The first sixth-generation fighter remains a long way off, and at this point, much of the talk about them remains pure guesswork, far too much of it wish lists of improvement in familiar areas of performance (like greater stealth or connectivity) unconnected with a technical basis for such improvements, or the realization of science fiction-al concepts (like hypersonic, laser cannon-firing invisible jets). Still, it is worth noting that virtually all of the features regarded as standard on the fifth-generation fighter, after all, actually appeared in earlier aircraft, if in a less sophisticated form: stealth (in the F-117 and B-2); super-cruising capability (seen in the British Lightning interceptor); thrust-vectoring engines (seen in the Harrier and Yak-38 Forger); phased array radar (seen in the MiG-31); infra-red search and track systems (seen in the MiG-29, MiG-31 and SU-27 fighters); and helmet-mounted sights (as in the MiG-29 and SU-27).

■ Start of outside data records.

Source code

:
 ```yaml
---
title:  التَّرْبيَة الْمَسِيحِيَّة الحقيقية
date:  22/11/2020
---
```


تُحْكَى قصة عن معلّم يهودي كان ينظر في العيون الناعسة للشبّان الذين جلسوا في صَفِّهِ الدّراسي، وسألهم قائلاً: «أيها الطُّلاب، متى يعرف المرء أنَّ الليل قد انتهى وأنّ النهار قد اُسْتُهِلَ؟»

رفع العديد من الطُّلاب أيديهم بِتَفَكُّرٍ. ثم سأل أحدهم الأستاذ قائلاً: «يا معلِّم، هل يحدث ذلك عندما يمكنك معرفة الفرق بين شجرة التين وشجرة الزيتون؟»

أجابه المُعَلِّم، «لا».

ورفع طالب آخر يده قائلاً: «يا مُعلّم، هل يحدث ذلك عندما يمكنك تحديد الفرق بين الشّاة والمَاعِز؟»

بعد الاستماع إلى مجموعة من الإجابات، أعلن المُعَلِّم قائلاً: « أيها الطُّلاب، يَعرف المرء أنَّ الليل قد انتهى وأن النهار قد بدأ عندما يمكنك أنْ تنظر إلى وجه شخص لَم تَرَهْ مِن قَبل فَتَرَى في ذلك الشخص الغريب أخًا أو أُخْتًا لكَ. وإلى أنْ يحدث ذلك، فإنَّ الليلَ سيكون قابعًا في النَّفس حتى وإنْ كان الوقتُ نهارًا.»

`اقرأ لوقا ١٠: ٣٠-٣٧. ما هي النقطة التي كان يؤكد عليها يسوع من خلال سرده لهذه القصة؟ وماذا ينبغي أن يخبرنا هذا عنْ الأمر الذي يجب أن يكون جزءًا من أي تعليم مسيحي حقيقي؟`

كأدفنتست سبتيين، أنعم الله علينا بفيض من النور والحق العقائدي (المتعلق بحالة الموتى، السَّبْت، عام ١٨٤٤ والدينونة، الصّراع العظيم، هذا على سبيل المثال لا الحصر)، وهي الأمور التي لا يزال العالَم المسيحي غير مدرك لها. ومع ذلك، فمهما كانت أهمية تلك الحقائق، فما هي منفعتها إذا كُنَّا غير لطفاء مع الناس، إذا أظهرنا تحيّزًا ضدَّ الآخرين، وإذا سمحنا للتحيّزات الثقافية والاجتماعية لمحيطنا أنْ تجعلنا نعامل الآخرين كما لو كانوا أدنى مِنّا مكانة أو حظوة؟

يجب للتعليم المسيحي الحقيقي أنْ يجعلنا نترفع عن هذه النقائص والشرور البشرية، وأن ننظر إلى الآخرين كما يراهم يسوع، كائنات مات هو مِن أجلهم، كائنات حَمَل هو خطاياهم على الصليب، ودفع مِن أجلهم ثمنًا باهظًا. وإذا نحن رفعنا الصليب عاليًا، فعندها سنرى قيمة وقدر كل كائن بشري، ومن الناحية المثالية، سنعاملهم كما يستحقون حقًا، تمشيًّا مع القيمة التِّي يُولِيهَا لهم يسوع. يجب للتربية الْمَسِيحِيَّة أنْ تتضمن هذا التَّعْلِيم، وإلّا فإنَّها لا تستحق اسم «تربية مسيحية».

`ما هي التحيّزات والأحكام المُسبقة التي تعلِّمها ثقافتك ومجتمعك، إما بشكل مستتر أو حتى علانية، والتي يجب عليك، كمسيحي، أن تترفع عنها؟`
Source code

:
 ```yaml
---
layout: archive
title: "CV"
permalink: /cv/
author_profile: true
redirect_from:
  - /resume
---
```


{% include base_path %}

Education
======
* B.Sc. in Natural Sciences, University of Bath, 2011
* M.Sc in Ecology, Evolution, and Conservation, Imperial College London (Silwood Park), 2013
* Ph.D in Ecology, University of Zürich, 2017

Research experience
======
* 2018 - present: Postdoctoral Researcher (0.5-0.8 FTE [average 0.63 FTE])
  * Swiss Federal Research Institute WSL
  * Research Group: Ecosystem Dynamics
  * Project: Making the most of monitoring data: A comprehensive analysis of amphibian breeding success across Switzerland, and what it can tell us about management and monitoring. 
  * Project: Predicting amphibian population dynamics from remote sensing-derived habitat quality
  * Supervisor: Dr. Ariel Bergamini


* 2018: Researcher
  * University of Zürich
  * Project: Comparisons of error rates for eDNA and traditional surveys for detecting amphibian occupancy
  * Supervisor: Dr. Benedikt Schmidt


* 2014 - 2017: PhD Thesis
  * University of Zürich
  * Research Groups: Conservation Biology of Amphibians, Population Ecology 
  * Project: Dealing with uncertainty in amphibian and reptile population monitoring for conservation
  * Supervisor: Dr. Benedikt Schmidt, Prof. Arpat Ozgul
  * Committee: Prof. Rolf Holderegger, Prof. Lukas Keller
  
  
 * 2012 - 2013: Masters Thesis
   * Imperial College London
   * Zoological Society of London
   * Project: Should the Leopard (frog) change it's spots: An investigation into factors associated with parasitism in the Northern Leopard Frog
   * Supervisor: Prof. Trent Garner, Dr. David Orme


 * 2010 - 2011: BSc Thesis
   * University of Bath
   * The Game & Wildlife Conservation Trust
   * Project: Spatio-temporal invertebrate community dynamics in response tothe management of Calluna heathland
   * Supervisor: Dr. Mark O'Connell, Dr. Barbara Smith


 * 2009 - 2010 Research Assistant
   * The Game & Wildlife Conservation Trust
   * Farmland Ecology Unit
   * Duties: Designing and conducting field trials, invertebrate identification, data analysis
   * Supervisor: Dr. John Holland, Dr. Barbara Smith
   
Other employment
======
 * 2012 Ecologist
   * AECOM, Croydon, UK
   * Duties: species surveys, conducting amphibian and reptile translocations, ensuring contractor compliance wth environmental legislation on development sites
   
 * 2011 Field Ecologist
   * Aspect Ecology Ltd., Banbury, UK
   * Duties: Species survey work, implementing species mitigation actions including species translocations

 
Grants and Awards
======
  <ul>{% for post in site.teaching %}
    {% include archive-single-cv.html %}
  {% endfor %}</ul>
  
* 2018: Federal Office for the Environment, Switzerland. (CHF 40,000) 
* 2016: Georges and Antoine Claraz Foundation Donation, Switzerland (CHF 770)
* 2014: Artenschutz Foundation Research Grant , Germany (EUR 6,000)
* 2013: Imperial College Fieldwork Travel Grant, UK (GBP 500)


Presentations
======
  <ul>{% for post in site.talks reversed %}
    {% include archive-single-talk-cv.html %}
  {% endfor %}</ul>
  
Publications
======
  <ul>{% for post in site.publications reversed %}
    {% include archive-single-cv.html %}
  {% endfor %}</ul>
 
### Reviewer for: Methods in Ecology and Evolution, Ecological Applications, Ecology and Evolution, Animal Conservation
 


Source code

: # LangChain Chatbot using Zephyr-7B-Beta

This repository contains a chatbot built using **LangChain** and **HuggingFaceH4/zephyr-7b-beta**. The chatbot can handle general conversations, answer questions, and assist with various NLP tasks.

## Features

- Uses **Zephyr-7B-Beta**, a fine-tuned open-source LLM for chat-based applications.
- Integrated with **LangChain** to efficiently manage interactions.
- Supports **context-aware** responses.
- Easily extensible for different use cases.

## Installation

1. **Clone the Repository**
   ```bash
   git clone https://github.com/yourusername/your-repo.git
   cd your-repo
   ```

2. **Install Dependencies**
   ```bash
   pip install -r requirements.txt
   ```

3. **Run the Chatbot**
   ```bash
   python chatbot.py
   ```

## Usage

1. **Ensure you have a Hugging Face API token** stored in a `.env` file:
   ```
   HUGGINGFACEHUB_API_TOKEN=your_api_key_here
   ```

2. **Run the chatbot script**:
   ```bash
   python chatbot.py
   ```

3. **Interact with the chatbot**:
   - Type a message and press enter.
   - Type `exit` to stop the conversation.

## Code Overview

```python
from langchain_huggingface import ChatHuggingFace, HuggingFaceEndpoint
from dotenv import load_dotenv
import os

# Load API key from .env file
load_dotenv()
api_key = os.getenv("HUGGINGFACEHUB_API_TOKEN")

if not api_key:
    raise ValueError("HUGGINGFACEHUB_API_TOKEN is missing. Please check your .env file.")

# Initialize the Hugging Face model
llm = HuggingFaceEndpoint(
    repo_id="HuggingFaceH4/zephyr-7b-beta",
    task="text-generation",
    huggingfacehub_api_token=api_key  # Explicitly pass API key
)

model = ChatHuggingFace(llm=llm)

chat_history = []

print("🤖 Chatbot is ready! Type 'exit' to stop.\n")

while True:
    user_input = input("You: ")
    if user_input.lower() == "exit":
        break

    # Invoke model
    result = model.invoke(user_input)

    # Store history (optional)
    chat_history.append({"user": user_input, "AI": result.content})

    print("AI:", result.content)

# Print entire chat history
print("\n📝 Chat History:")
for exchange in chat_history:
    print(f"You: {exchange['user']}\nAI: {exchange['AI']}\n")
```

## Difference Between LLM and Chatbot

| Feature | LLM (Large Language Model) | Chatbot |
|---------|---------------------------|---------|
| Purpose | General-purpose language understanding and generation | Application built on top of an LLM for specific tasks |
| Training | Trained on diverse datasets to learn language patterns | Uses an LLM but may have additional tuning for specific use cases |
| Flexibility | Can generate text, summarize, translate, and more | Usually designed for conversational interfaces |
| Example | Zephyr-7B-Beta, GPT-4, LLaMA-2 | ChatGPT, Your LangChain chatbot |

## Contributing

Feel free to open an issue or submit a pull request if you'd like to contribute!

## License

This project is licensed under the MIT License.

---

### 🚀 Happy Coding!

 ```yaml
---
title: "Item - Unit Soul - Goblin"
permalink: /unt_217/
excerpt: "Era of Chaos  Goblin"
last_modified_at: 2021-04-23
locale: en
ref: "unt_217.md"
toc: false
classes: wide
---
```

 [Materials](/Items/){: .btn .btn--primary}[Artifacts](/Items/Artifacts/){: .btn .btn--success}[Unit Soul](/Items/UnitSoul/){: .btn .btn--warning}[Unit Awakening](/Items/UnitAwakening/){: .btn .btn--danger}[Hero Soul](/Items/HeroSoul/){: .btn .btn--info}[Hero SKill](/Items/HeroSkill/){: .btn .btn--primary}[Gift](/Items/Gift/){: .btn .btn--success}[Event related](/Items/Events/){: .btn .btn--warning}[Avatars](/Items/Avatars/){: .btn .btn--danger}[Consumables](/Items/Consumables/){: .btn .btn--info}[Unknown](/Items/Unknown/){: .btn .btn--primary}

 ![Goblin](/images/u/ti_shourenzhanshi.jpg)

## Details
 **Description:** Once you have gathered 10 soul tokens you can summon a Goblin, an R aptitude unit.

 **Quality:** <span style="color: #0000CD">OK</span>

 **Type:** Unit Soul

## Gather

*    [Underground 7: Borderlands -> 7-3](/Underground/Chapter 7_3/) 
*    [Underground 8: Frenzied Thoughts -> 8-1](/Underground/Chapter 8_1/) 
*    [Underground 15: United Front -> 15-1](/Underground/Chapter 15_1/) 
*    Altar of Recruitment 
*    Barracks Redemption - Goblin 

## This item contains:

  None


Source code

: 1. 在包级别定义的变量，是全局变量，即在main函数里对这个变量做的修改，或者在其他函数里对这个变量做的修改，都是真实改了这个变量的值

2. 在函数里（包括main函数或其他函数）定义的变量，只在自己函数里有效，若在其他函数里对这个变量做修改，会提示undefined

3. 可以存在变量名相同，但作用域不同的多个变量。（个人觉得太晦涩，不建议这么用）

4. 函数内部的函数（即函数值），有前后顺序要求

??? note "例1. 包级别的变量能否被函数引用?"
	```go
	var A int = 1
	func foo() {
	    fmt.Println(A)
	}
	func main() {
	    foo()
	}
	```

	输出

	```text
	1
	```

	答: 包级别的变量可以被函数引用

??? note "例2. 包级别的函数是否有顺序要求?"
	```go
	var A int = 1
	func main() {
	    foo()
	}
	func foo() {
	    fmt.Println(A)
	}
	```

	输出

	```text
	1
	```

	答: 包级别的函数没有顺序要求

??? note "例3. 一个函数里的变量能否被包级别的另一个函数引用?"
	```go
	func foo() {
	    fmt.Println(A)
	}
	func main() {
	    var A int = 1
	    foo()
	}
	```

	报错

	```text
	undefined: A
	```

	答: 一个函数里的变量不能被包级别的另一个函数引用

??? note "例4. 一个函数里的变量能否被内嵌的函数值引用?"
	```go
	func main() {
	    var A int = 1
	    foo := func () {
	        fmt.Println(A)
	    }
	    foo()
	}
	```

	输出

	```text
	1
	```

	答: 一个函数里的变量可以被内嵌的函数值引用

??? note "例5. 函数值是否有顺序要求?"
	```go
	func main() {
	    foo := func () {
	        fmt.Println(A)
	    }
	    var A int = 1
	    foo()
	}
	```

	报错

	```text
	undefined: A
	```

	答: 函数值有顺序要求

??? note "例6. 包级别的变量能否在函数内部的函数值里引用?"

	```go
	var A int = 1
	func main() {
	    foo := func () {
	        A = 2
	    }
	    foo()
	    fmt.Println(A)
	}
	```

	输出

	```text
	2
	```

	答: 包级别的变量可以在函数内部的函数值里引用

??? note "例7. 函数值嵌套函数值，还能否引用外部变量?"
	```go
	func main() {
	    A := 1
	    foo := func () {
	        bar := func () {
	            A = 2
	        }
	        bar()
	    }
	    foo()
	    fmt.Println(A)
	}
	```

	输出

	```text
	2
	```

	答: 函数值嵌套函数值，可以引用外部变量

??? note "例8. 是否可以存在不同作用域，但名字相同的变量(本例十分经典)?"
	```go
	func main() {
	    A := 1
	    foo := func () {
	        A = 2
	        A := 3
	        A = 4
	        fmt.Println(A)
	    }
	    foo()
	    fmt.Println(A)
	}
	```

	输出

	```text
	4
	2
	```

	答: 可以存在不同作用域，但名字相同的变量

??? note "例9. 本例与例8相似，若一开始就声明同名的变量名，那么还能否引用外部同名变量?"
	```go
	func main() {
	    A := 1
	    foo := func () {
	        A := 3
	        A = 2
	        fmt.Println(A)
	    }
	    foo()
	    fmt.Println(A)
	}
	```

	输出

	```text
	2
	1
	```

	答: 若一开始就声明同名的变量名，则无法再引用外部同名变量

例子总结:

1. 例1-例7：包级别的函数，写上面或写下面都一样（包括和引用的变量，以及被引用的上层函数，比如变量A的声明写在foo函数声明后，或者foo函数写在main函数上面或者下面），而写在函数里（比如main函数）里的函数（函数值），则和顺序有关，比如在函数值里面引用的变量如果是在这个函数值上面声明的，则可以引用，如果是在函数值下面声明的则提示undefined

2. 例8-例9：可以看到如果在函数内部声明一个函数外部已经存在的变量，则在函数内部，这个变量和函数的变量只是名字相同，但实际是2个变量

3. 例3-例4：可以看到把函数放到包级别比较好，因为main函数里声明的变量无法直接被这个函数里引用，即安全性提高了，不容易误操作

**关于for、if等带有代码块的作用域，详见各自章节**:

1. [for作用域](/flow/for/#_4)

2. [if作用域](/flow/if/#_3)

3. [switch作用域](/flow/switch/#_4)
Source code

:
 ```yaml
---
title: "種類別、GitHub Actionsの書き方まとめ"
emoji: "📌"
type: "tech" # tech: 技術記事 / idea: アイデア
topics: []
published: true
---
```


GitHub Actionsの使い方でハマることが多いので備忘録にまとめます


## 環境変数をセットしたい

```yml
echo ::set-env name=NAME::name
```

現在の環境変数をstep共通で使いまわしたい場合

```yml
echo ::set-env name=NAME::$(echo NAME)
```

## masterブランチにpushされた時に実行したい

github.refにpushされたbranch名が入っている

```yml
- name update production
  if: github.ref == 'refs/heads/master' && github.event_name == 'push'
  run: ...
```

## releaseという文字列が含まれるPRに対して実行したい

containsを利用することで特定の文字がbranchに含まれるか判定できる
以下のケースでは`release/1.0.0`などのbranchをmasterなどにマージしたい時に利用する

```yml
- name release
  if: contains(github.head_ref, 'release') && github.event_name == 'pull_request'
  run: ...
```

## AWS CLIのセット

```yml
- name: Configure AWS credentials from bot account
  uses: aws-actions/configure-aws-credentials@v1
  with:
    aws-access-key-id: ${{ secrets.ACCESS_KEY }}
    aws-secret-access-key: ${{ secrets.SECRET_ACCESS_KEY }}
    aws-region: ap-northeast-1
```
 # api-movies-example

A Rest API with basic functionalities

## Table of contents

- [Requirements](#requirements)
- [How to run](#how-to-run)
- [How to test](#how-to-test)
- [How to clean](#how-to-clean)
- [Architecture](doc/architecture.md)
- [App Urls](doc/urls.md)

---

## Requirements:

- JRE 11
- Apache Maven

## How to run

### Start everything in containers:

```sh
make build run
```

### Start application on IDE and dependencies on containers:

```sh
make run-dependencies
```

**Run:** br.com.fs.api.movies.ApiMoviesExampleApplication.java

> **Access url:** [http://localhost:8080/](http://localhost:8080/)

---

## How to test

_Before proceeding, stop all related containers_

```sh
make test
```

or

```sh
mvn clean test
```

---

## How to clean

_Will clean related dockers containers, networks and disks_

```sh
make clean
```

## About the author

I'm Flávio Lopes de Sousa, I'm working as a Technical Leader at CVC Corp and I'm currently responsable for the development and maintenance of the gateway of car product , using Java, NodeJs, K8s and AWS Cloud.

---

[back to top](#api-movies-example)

It therefore stands to reason that many of the features that will be standard on sixth-generation fighters will appear in other aircraft long before the first generation six jet goes on its first test flight, and this seems especially likely to be the case with the flight control systems for this next generation of aircraft. The fly-by-wire controls all but standard on today's fighters may be replaced by other systems, such as fly-by-optics, which substitutes optical fibers for wires, permitting faster data transmission and greater security against electromagnetic interference, such as will be seen on the Mitsubishi ATD-X fighter, Japan's fifth-generation fighter; or fly-by-wireless, dispensing with wiring of all kinds to relay information to the actuators controlling the flight surfaces, an approach seen in the experimental Portuguese UAV known as AIVA. The hydraulic actuators which actually control the flight surfaces might also be replaced by electric circuits ("power-by-wire"), an approach the designers of the F-35 are using in that aircraft. (Both fly-by-wireless, and power-by-wire, are expected to reduce aircraft weight and reduce the maintenance burden.)
Even more exotic are approaches which integrate flight control systems into an aircraft's wings to reduce mass and cost, as well as improve performance, and at least two are objects of interest at the moment, namely flexible wings, with which NASA has experimented using a modified F-18 (dubbed the X-53); and fluidics, which British researchers are experimenting with in the Demon drone that first flew last year.
We might also see the advent of intelligent flight control systems, which would enable onboard computers to automatically compensate for the failure of particular aircraft systems, or for damage incurred in flight. (This too is reportedly planned for the ATD-X.)
For the time being, though, it remains to be seen which, if any, of these approaches will set the next generation's standard.